[Data extracted from a collection]
----------

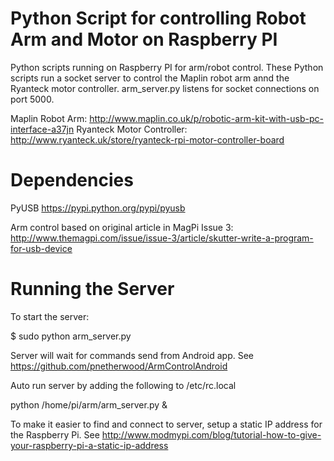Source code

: # Python Script for controlling Robot Arm and Motor on Raspberry PI
Python scripts running on Raspberry PI for arm/robot control. These Python scripts run a socket server to control the Maplin robot arm annd the Ryanteck motor controller. arm_server.py listens for socket connections on port 5000.


Maplin Robot Arm: http://www.maplin.co.uk/p/robotic-arm-kit-with-usb-pc-interface-a37jn
Ryanteck Motor Controller: http://www.ryanteck.uk/store/ryanteck-rpi-motor-controller-board

Dependencies
============
PyUSB https://pypi.python.org/pypi/pyusb

Arm control based on original article in MagPi Issue 3: http://www.themagpi.com/issue/issue-3/article/skutter-write-a-program-for-usb-device

Running the Server
==================

To start the server:

  $ sudo python arm_server.py
  
Server will wait for commands send from Android app. See https://github.com/pnetherwood/ArmControlAndroid

Auto run server by adding the following to /etc/rc.local

  python /home/pi/arm/arm_server.py &
  
To make it easier to find and connect to server, setup a static IP address for the Raspberry Pi. See http://www.modmypi.com/blog/tutorial-how-to-give-your-raspberry-pi-a-static-ip-address

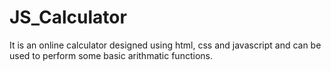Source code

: # JS_Calculator
It is an online calculator designed using html, css and javascript and can be used to perform some basic arithmatic functions.
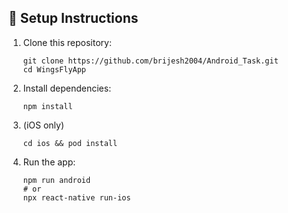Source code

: <h2>🧭 Setup Instructions</h2>

<ol>
  <li>
    <p>Clone this repository:</p>
    <pre><code>git clone https://github.com/brijesh2004/Android_Task.git
cd WingsFlyApp</code></pre>
  </li>
  <li>
    <p>Install dependencies:</p>
    <pre><code>npm install</code></pre>
  </li>
  <li>
    <p>(iOS only)</p>
    <pre><code>cd ios &amp;&amp; pod install</code></pre>
  </li>
  <li>
    <p>Run the app:</p>
    <pre><code>npm run android
# or
npx react-native run-ios</code></pre>

  </li>
</ol>
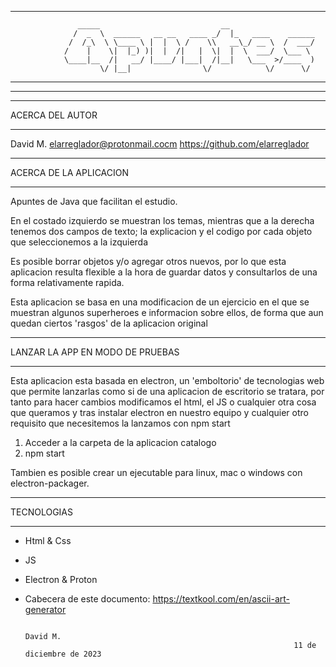 *****************************************************************************************
                   _____                           __                    
                  /  _  \  ______   __ __   ____ _/  |_   ____    ______ 
                 /  /_\  \ \____ \ |  |  \ /    \\   __\_/ __ \  /  ___/ 
                /    |    \|  |_) )|  |  /|   |  \|  |  \  ___/  \___ \  
                \____|__  /|   __/ |____/ |___|  /|__|   \___  >/____  ) 
                        \/ |__|                \/            \/      \/  
*****************************************************************************************
*****************************************************************************************


************************************
ACERCA DEL AUTOR
************************************

David M.
elarreglador@protonmail.cocm
https://github.com/elarreglador


************************************
ACERCA DE LA APLICACION
************************************

Apuntes de Java que facilitan el estudio.

En el costado izquierdo se muestran los temas, mientras que a la derecha tenemos
dos campos de texto; la explicacion y el codigo por cada objeto que 
seleccionemos a la izquierda 

Es posible borrar objetos y/o agregar otros nuevos, por lo que esta aplicacion
resulta flexible a la hora de guardar datos y consultarlos de una forma relativamente
rapida.

Esta aplicacion se basa en una modificacion de un ejercicio en el que se muestran 
algunos superheroes e informacion sobre ellos, de forma que aun quedan ciertos
'rasgos' de la aplicacion original


************************************
LANZAR LA APP EN MODO DE PRUEBAS
************************************

Esta aplicacion esta basada en electron, un 'emboltorio' de tecnologias web que 
permite lanzarlas como si de una aplicacion de escritorio se tratara, por tanto 
para hacer cambios modificamos el html, el JS o cualquier otra cosa que queramos
y tras instalar electron en nuestro equipo y cualquier otro requisito que 
necesitemos la lanzamos con npm start

1) Acceder a la carpeta de la aplicacion catalogo
2) npm start

Tambien es posible crear un ejecutable para linux, mac o windows con electron-packager.


************************************
TECNOLOGIAS
************************************
 - Html & Css
 - JS
 - Electron & Proton

 - Cabecera de este documento: https://textkool.com/en/ascii-art-generator


                                                                                  David M.
                                                                   11 de diciembre de 2023

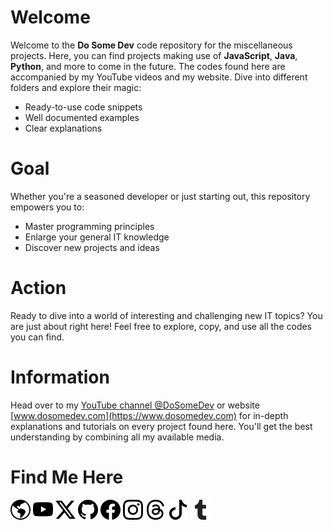 # Welcome
Welcome to the **Do Some Dev** code repository for the miscellaneous projects. Here, you can find projects making use of **JavaScript**, **Java**, **Python**, and more to come in the future. The codes found here are accompanied by my YouTube videos and my website. Dive into different folders and explore their magic:
* Ready-to-use code snippets
* Well documented examples
* Clear explanations

# Goal
Whether you're a seasoned developer or just starting out, this repository empowers you to:
* Master programming principles
* Enlarge your general IT knowledge
* Discover new projects and ideas

# Action
Ready to dive into a world of interesting and challenging new IT topics? You are just about right here! Feel free to explore, copy, and use all the codes you can find.

# Information
Head over to my [YouTube channel @DoSomeDev](https://youtube.com/@DoSomeDev) or website [www.dosomedev.com](https://www.dosomedev.com) for in-depth explanations and tutorials on every project found here. You'll get the best understanding by combining all my available media.

# Find Me Here
[![WebSite](./img/website.svg 'Link to dosomedev.com')](https://dosomedev.com)
[![YouTube](./img/youtube.svg 'Link to YouTube')](https://www.youtube.com/@dosomedev)
[![X](./img/x.svg 'Link to X')](https://x.com/DoSomeDev)
[![GitHub](./img/github.svg 'Link to GitHub')](https://github.com/dosomedev)
[![Facebook](./img/facebook.svg 'Link to Facebook')](https://facebook.com/dsd.dosomedev)
[![Instagram](./img/instagram.svg 'Link to Instagram')](https://instagram.com/dosomedev)
[![Threads](./img/threads.svg 'Link to Threads')](https://threads.net/@dosomedev)
[![TikTok](./img/tiktok.svg 'Link to TikTok')](https://tiktok.com/@dosomedev)
[![Tumblr](./img/tumblr.svg 'Link to Tumblr')](https://tumblr.com/dosomedev)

----------

## Instructions for the task:
Lines from the entries that contain the string "explore" are what must be copied.

## Answer space:
Welcome to the **Do Some Dev** code repository for the miscellaneous projects. Here, you can find projects making use of **JavaScript**, **Java**, **Python**, and more to come in the future. The codes found here are accompanied by my YouTube videos and my website. Dive into different folders and explore their magic:
Ready to dive into a world of interesting and challenging new IT topics? You are just about right here! Feel free to explore, copy, and use all the codes you can find.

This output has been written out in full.